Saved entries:
== Segment start ==

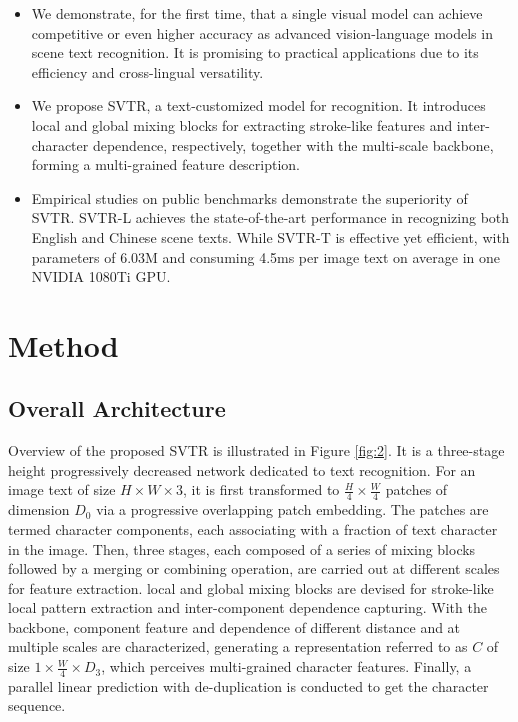 \documentclass{article}
\begin{document}
\begin{itemize}
\item We demonstrate, for the first time, that a single visual model can achieve competitive or even higher accuracy as advanced vision-language models in scene text recognition. It is promising to practical applications due to its efficiency and cross-lingual versatility.


\item We propose SVTR, a text-customized model for recognition. It introduces local and global mixing blocks for extracting stroke-like features and inter-character dependence, respectively, together with the multi-scale backbone, forming a multi-grained feature description.

\item Empirical studies on public benchmarks demonstrate the superiority of SVTR. SVTR-L achieves the state-of-the-art performance in recognizing both English and Chinese scene texts. While SVTR-T is effective yet efficient, with parameters of 6.03M and consuming 4.5ms per image text on average in one NVIDIA 1080Ti GPU.
\end{itemize}


\section{Method}

\subsection{Overall Architecture}
Overview of the proposed SVTR is illustrated in Figure \ref{fig:2}. It is a three-stage height progressively decreased network dedicated to text recognition. For an image text of size $H \times  W \times  3$, it is first transformed to $\frac{H}{4} \times  \frac{W}{4}$ patches of dimension $D_0$ via a progressive overlapping patch embedding. The patches are termed character components, each associating with a fraction of text character in the image. Then, three stages, each composed of a series of mixing blocks followed by a merging or combining operation, are carried out at different scales for feature extraction. local and global mixing blocks are devised for stroke-like local pattern extraction and inter-component dependence capturing. With the backbone, component feature and dependence of different distance and at multiple scales are characterized, generating a representation referred to as $C$ of size $1 \times \frac{W}{4} \times D_3$, which perceives multi-grained character features. Finally, a parallel linear prediction with de-duplication is conducted to get the character sequence.
\end{document}
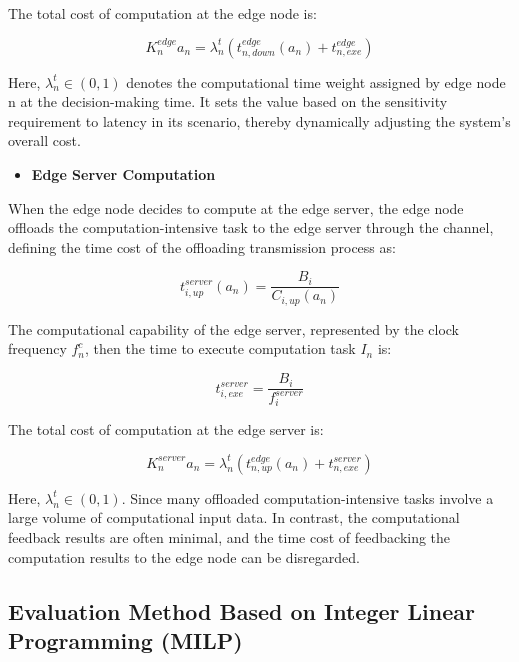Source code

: \documentclass[preprint,12pt]{elsarticle}
\begin{document}
The total cost of computation at the edge node is:

\begin{equation}
    K_n^{edge} {a_n}=\lambda_n^t (t_{n,down}^{edge} (a_n )+t_{n,exe}^{edge} )
\end{equation}


Here, \(\lambda^t_n \in (0,1)\) denotes the computational time weight assigned by edge node n at the decision-making time. It sets the value based on the sensitivity requirement to latency in its scenario, thereby dynamically adjusting the system's overall cost.

\begin{itemize}
    \item {\fontsize{11}{\baselineskip}\selectfont\textbf{Edge Server Computation}}
\end{itemize}

When the edge node decides to compute at the edge server, the edge node offloads the computation-intensive task to the edge server through the channel, defining the time cost of the offloading transmission process as:

\begin{equation}
    t_{i,up}^{server} (a_n )=\frac{B_i}{C_{i,up} (a_n )} 
\end{equation}

The computational capability of the edge server, represented by the clock frequency \(f_n^c\), then the time to execute computation task \(I_n\) is:

\begin{equation}
    t_{i,exe}^{server}=\frac{B_i}{f_i^{server}}
\end{equation}

The total cost of computation at the edge server is:

\begin{equation}
    K_n^{server} {a_n}=\lambda_n^t (t_{n,up}^{edge} (a_n )+t_{n,exe}^{server} )
\end{equation}

Here, \(\lambda_n^t\in(0,1)\). Since many offloaded computation-intensive tasks involve a large volume of computational input data. In contrast, the computational feedback results are often minimal, and the time cost of feedbacking the computation results to the edge node can be disregarded.

\subsection{Evaluation Method Based on Integer Linear Programming (MILP)}
\end{document}
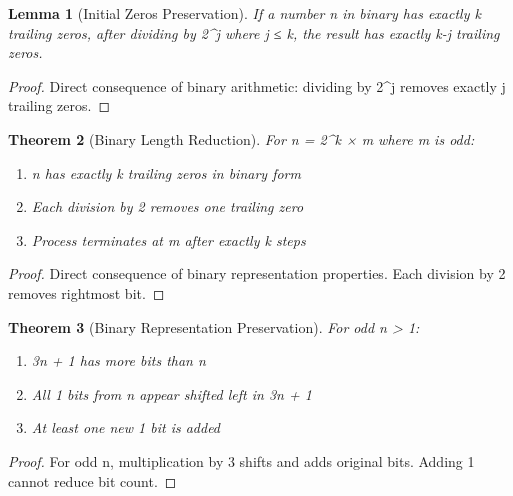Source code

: \documentclass[11pt]{article}
\newtheorem{theorem}{Theorem}[section]
\newtheorem{lemma}[theorem]{Lemma}
\begin{document}
\begin{lemma}[Initial Zeros Preservation]
If a number n in binary has exactly k trailing zeros, after dividing by 2^j where j ≤ k, the result has exactly k-j trailing zeros.
\end{lemma}

\begin{proof}
Direct consequence of binary arithmetic: dividing by 2^j removes exactly j trailing zeros.
\end{proof}


\begin{theorem}[Binary Length Reduction]
For n = 2^k × m where m is odd:
\begin{enumerate}
    \item n has exactly k trailing zeros in binary form
    \item Each division by 2 removes one trailing zero
    \item Process terminates at m after exactly k steps
\end{enumerate}
\end{theorem}

\begin{proof}
Direct consequence of binary representation properties. Each division by 2 removes rightmost bit.
\end{proof}

\begin{theorem}[Binary Representation Preservation]
For odd n > 1:
\begin{enumerate}
    \item 3n + 1 has more bits than n
    \item All 1 bits from n appear shifted left in 3n + 1
    \item At least one new 1 bit is added
\end{enumerate}
\end{theorem}

\begin{proof}
For odd n, multiplication by 3 shifts and adds original bits. Adding 1 cannot reduce bit count.
\end{proof}
\end{document}
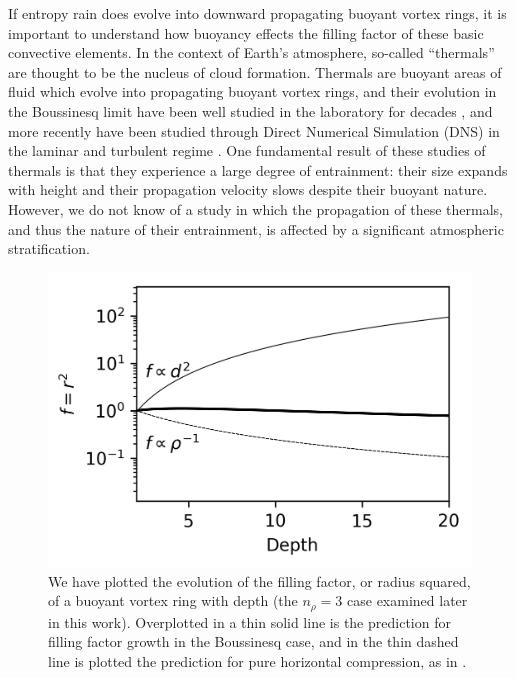 \documentclass[twocolumn, amsmath, amsfonts, amssymb, trackchanges]{aastex62}
\begin{document}
If entropy rain does evolve into downward propagating buoyant vortex rings, it is
important to understand how buoyancy effects the filling factor of these basic
convective elements. In the context of Earth's atmosphere, so-called ``thermals''
are thought to be the nucleus of cloud formation. Thermals are buoyant areas
of fluid which evolve into propagating buoyant vortex rings, and their
evolution in the Boussinesq limit have been well studied in the laboratory
for decades \citep[see e.g.][]{morton&all1956, scorer1957}, 
and more recently have been studied through
Direct Numerical Simulation (DNS) in the laminar and turbulent regime
\citep{lecoanet&jeevanjee2018}. One fundamental result of these studies of
thermals is that they experience a large degree of entrainment: their size expands
with height and their propagation velocity slows despite their buoyant nature.
However, we do not know of a study in which the propagation of these thermals,
and thus the nature of their entrainment, is affected by a 
significant atmospheric stratification.

\begin{figure}[t!]
    \includegraphics[width=\columnwidth]{overview_fig.png}
    \caption{We have plotted the evolution of the filling factor, or radius
	squared, of a buoyant vortex ring with depth (the $n_\rho = 3$ case examined
	later in this work). Overplotted in a thin
	solid line is the prediction for filling factor growth in the Boussinesq
	case, and in the thin dashed line is plotted the prediction for pure horizontal
	compression, as in \citet{brandenburg2016}.
    \label{fig:overview} }
\end{figure}
\end{document}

== Segment end ==

Give the entries above again, exactly as written and free of images.

 \documentclass{article}
\begin{document}
\begin{itemize}
\item We demonstrate, for the first time, that a single visual model can achieve competitive or even higher accuracy as advanced vision-language models in scene text recognition. It is promising to practical applications due to its efficiency and cross-lingual versatility.


\item We propose SVTR, a text-customized model for recognition. It introduces local and global mixing blocks for extracting stroke-like features and inter-character dependence, respectively, together with the multi-scale backbone, forming a multi-grained feature description.

\item Empirical studies on public benchmarks demonstrate the superiority of SVTR. SVTR-L achieves the state-of-the-art performance in recognizing both English and Chinese scene texts. While SVTR-T is effective yet efficient, with parameters of 6.03M and consuming 4.5ms per image text on average in one NVIDIA 1080Ti GPU.
\end{itemize}


\section{Method}

\subsection{Overall Architecture}
Overview of the proposed SVTR is illustrated in Figure \ref{fig:2}. It is a three-stage height progressively decreased network dedicated to text recognition. For an image text of size $H \times  W \times  3$, it is first transformed to $\frac{H}{4} \times  \frac{W}{4}$ patches of dimension $D_0$ via a progressive overlapping patch embedding. The patches are termed character components, each associating with a fraction of text character in the image. Then, three stages, each composed of a series of mixing blocks followed by a merging or combining operation, are carried out at different scales for feature extraction. local and global mixing blocks are devised for stroke-like local pattern extraction and inter-component dependence capturing. With the backbone, component feature and dependence of different distance and at multiple scales are characterized, generating a representation referred to as $C$ of size $1 \times \frac{W}{4} \times D_3$, which perceives multi-grained character features. Finally, a parallel linear prediction with de-duplication is conducted to get the character sequence.
\end{document}
Source code

: \documentclass[preprint,12pt]{elsarticle}
\begin{document}
The total cost of computation at the edge node is:

\begin{equation}
    K_n^{edge} {a_n}=\lambda_n^t (t_{n,down}^{edge} (a_n )+t_{n,exe}^{edge} )
\end{equation}


Here, \(\lambda^t_n \in (0,1)\) denotes the computational time weight assigned by edge node n at the decision-making time. It sets the value based on the sensitivity requirement to latency in its scenario, thereby dynamically adjusting the system's overall cost.

\begin{itemize}
    \item {\fontsize{11}{\baselineskip}\selectfont\textbf{Edge Server Computation}}
\end{itemize}

When the edge node decides to compute at the edge server, the edge node offloads the computation-intensive task to the edge server through the channel, defining the time cost of the offloading transmission process as:

\begin{equation}
    t_{i,up}^{server} (a_n )=\frac{B_i}{C_{i,up} (a_n )} 
\end{equation}

The computational capability of the edge server, represented by the clock frequency \(f_n^c\), then the time to execute computation task \(I_n\) is:

\begin{equation}
    t_{i,exe}^{server}=\frac{B_i}{f_i^{server}}
\end{equation}

The total cost of computation at the edge server is:

\begin{equation}
    K_n^{server} {a_n}=\lambda_n^t (t_{n,up}^{edge} (a_n )+t_{n,exe}^{server} )
\end{equation}

Here, \(\lambda_n^t\in(0,1)\). Since many offloaded computation-intensive tasks involve a large volume of computational input data. In contrast, the computational feedback results are often minimal, and the time cost of feedbacking the computation results to the edge node can be disregarded.

\subsection{Evaluation Method Based on Integer Linear Programming (MILP)}
\end{document}
Source code

: \documentclass[11pt]{article}
\newtheorem{theorem}{Theorem}[section]
\newtheorem{lemma}[theorem]{Lemma}
\begin{document}
\begin{lemma}[Initial Zeros Preservation]
If a number n in binary has exactly k trailing zeros, after dividing by 2^j where j ≤ k, the result has exactly k-j trailing zeros.
\end{lemma}

\begin{proof}
Direct consequence of binary arithmetic: dividing by 2^j removes exactly j trailing zeros.
\end{proof}


\begin{theorem}[Binary Length Reduction]
For n = 2^k × m where m is odd:
\begin{enumerate}
    \item n has exactly k trailing zeros in binary form
    \item Each division by 2 removes one trailing zero
    \item Process terminates at m after exactly k steps
\end{enumerate}
\end{theorem}

\begin{proof}
Direct consequence of binary representation properties. Each division by 2 removes rightmost bit.
\end{proof}

\begin{theorem}[Binary Representation Preservation]
For odd n > 1:
\begin{enumerate}
    \item 3n + 1 has more bits than n
    \item All 1 bits from n appear shifted left in 3n + 1
    \item At least one new 1 bit is added
\end{enumerate}
\end{theorem}

\begin{proof}
For odd n, multiplication by 3 shifts and adds original bits. Adding 1 cannot reduce bit count.
\end{proof}
\end{document}
 \documentclass[twocolumn, amsmath, amsfonts, amssymb, trackchanges]{aastex62}
\begin{document}
If entropy rain does evolve into downward propagating buoyant vortex rings, it is
important to understand how buoyancy effects the filling factor of these basic
convective elements. In the context of Earth's atmosphere, so-called ``thermals''
are thought to be the nucleus of cloud formation. Thermals are buoyant areas
of fluid which evolve into propagating buoyant vortex rings, and their
evolution in the Boussinesq limit have been well studied in the laboratory
for decades \citep[see e.g.][]{morton&all1956, scorer1957}, 
and more recently have been studied through
Direct Numerical Simulation (DNS) in the laminar and turbulent regime
\citep{lecoanet&jeevanjee2018}. One fundamental result of these studies of
thermals is that they experience a large degree of entrainment: their size expands
with height and their propagation velocity slows despite their buoyant nature.
However, we do not know of a study in which the propagation of these thermals,
and thus the nature of their entrainment, is affected by a 
significant atmospheric stratification.

\begin{figure}[t!]
    \includegraphics[width=\columnwidth]{overview_fig.png}
    \caption{We have plotted the evolution of the filling factor, or radius
	squared, of a buoyant vortex ring with depth (the $n_\rho = 3$ case examined
	later in this work). Overplotted in a thin
	solid line is the prediction for filling factor growth in the Boussinesq
	case, and in the thin dashed line is plotted the prediction for pure horizontal
	compression, as in \citet{brandenburg2016}.
    \label{fig:overview} }
\end{figure}
\end{document}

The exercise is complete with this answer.